_Data records_.
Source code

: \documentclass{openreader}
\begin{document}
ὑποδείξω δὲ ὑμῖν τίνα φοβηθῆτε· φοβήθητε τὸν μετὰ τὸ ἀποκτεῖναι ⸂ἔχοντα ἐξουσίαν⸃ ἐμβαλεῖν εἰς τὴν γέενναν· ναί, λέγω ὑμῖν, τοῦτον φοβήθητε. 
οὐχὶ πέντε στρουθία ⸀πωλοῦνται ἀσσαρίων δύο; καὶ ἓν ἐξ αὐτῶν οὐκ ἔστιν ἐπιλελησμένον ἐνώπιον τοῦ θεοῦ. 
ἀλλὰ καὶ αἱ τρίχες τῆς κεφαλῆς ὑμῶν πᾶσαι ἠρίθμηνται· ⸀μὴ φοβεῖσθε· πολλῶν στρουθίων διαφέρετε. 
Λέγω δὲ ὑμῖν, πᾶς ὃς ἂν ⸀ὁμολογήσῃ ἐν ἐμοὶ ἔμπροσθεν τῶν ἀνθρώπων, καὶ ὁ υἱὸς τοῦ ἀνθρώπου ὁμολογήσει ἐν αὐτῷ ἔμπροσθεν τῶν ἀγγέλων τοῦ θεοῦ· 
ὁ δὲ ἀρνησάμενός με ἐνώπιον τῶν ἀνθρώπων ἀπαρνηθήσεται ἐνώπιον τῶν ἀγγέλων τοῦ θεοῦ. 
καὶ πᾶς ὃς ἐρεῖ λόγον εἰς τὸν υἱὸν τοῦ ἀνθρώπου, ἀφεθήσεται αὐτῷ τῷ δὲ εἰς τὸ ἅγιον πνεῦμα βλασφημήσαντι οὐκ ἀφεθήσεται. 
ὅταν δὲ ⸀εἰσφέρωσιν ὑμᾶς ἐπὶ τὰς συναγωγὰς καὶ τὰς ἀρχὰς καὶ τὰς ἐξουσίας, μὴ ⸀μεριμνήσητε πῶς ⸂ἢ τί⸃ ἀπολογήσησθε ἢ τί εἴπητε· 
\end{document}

_Problem details_.
Go through the entries and return each line where the word "θεοῦ" appears.

_Result below_.
οὐχὶ πέντε στρουθία ⸀πωλοῦνται ἀσσαρίων δύο; καὶ ἓν ἐξ αὐτῶν οὐκ ἔστιν ἐπιλελησμένον ἐνώπιον τοῦ θεοῦ. 
Λέγω δὲ ὑμῖν, πᾶς ὃς ἂν ⸀ὁμολογήσῃ ἐν ἐμοὶ ἔμπροσθεν τῶν ἀνθρώπων, καὶ ὁ υἱὸς τοῦ ἀνθρώπου ὁμολογήσει ἐν αὐτῷ ἔμπροσθεν τῶν ἀγγέλων τοῦ θεοῦ· 
ὁ δὲ ἀρνησάμενός με ἐνώπιον τῶν ἀνθρώπων ἀπαρνηθήσεται ἐνώπιον τῶν ἀγγέλων τοῦ θεοῦ. 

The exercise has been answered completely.